Collection entries
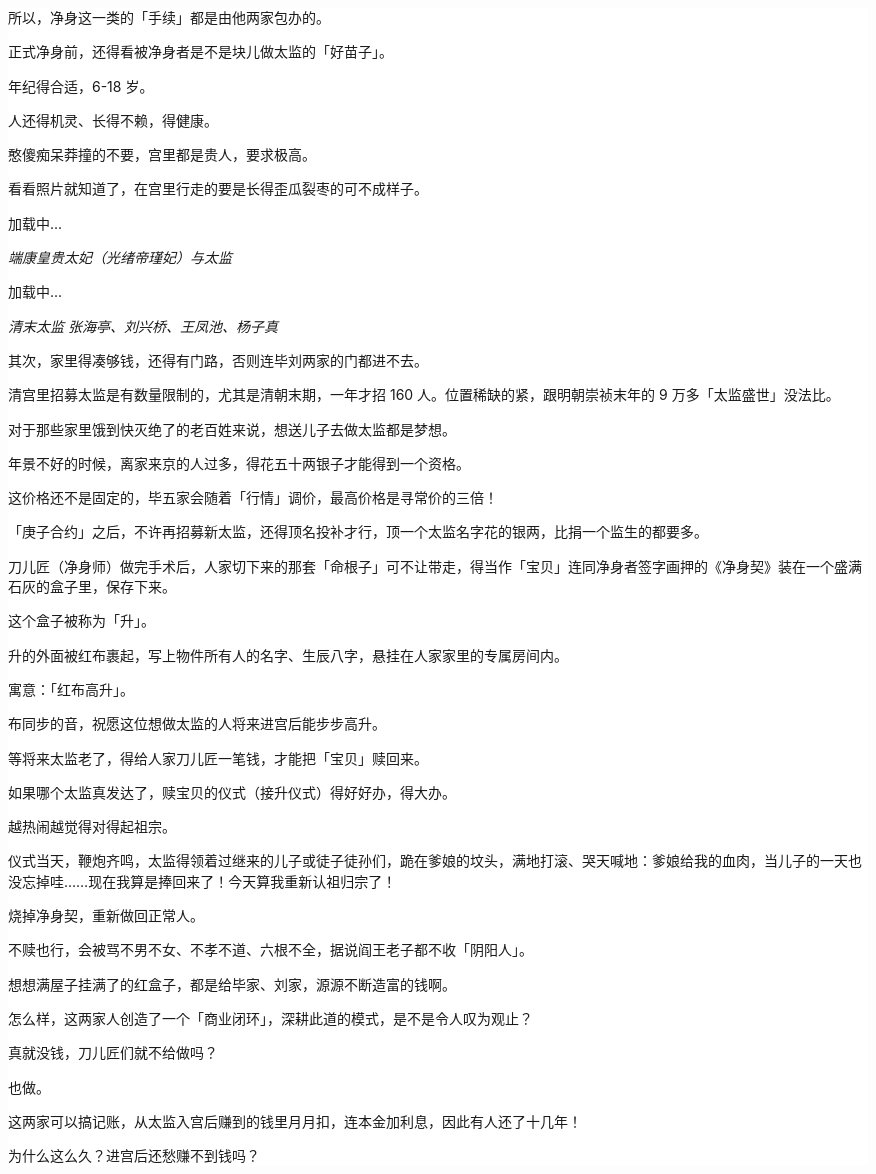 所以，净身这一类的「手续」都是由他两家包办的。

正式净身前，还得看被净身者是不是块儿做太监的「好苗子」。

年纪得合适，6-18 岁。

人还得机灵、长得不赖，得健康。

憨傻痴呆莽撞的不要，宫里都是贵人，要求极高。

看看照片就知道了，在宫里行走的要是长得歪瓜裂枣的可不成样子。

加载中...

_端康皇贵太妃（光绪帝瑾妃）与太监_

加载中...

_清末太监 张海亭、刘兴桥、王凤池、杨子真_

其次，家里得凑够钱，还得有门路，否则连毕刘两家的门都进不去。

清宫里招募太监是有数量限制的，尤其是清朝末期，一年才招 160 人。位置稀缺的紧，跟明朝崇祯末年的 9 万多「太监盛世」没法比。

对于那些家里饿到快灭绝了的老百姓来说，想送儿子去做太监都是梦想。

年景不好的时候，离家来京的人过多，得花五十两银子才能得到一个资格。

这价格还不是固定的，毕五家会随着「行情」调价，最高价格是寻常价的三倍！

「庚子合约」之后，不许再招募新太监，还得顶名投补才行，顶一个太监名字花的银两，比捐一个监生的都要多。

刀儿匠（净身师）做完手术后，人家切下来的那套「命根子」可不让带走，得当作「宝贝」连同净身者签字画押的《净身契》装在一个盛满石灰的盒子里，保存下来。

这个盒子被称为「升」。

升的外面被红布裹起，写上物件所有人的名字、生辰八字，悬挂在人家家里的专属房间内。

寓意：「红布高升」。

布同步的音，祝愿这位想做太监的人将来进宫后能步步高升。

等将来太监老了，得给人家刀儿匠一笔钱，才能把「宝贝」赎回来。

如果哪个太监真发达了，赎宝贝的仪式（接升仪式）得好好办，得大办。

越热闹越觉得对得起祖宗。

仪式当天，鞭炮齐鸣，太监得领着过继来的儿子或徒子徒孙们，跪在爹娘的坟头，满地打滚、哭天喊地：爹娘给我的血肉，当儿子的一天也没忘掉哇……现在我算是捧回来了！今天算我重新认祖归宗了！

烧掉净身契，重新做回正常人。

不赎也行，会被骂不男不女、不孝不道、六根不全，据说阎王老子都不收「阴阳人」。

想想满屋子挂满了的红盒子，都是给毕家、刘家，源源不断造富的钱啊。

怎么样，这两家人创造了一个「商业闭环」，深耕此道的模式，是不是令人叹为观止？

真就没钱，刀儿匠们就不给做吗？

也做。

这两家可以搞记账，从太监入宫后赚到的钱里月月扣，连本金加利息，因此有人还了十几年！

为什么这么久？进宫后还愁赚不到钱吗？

--

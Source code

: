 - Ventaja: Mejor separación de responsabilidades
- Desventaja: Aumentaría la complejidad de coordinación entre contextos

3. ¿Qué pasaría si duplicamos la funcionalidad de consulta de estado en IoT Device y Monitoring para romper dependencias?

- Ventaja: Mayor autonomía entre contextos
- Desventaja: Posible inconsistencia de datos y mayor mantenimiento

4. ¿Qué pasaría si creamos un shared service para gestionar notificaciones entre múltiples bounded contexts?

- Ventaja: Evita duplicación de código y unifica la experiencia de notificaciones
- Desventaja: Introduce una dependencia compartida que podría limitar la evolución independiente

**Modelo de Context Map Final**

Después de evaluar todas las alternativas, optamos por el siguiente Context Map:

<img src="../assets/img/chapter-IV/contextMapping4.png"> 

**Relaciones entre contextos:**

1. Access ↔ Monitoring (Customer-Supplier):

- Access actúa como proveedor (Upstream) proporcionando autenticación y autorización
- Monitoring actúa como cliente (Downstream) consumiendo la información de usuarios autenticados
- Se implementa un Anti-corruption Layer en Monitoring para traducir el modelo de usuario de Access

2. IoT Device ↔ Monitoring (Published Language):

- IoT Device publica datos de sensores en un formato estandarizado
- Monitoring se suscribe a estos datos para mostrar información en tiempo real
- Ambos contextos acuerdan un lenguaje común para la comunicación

==

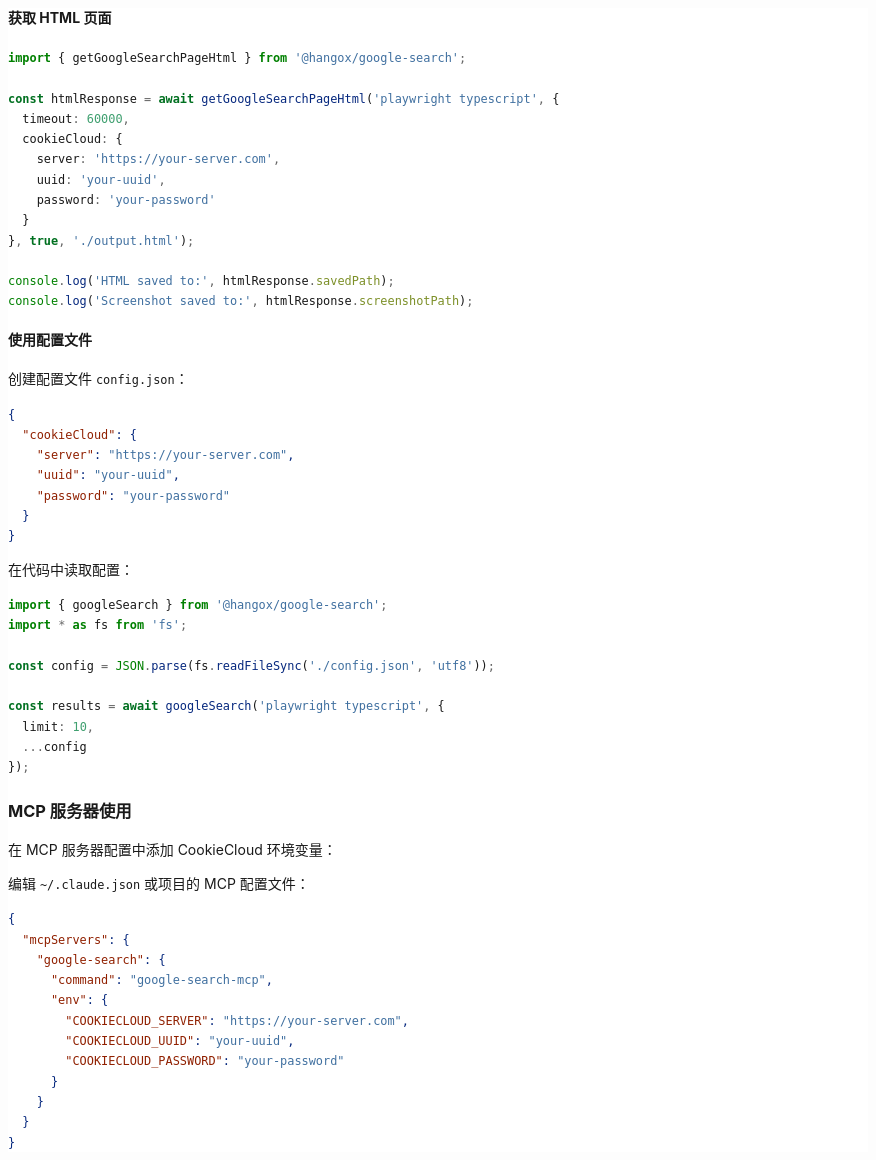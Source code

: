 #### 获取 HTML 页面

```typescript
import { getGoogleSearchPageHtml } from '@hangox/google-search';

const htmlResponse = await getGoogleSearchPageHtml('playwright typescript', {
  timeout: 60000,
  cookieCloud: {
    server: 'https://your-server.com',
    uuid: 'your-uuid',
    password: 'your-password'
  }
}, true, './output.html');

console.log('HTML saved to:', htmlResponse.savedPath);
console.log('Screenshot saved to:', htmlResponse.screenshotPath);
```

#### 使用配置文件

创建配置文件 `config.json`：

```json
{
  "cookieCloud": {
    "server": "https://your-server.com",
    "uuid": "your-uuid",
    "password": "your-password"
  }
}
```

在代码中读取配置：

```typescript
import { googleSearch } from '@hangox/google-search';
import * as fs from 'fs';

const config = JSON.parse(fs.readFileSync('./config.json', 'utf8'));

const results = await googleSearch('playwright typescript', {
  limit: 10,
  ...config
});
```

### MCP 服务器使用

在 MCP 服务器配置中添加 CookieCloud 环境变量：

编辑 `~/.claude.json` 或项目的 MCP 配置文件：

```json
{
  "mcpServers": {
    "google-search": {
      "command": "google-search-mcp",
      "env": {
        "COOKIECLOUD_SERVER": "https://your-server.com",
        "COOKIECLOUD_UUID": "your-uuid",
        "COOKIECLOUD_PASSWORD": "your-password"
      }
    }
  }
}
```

[Task item] Starting with the line that holds "对于那些家里饿到快灭绝了的老百姓来说，想送儿子去做太监都是梦想。" and ending with the line that holds "为什么这么久？进宫后还愁赚不到钱吗？", retype every line in the data above exactly, and nothing else.

[Solution to this problem]
对于那些家里饿到快灭绝了的老百姓来说，想送儿子去做太监都是梦想。

年景不好的时候，离家来京的人过多，得花五十两银子才能得到一个资格。

这价格还不是固定的，毕五家会随着「行情」调价，最高价格是寻常价的三倍！

「庚子合约」之后，不许再招募新太监，还得顶名投补才行，顶一个太监名字花的银两，比捐一个监生的都要多。

刀儿匠（净身师）做完手术后，人家切下来的那套「命根子」可不让带走，得当作「宝贝」连同净身者签字画押的《净身契》装在一个盛满石灰的盒子里，保存下来。

这个盒子被称为「升」。

升的外面被红布裹起，写上物件所有人的名字、生辰八字，悬挂在人家家里的专属房间内。

寓意：「红布高升」。

布同步的音，祝愿这位想做太监的人将来进宫后能步步高升。

等将来太监老了，得给人家刀儿匠一笔钱，才能把「宝贝」赎回来。

如果哪个太监真发达了，赎宝贝的仪式（接升仪式）得好好办，得大办。

越热闹越觉得对得起祖宗。

仪式当天，鞭炮齐鸣，太监得领着过继来的儿子或徒子徒孙们，跪在爹娘的坟头，满地打滚、哭天喊地：爹娘给我的血肉，当儿子的一天也没忘掉哇……现在我算是捧回来了！今天算我重新认祖归宗了！

烧掉净身契，重新做回正常人。

不赎也行，会被骂不男不女、不孝不道、六根不全，据说阎王老子都不收「阴阳人」。

想想满屋子挂满了的红盒子，都是给毕家、刘家，源源不断造富的钱啊。

怎么样，这两家人创造了一个「商业闭环」，深耕此道的模式，是不是令人叹为观止？

真就没钱，刀儿匠们就不给做吗？

也做。

这两家可以搞记账，从太监入宫后赚到的钱里月月扣，连本金加利息，因此有人还了十几年！

为什么这么久？进宫后还愁赚不到钱吗？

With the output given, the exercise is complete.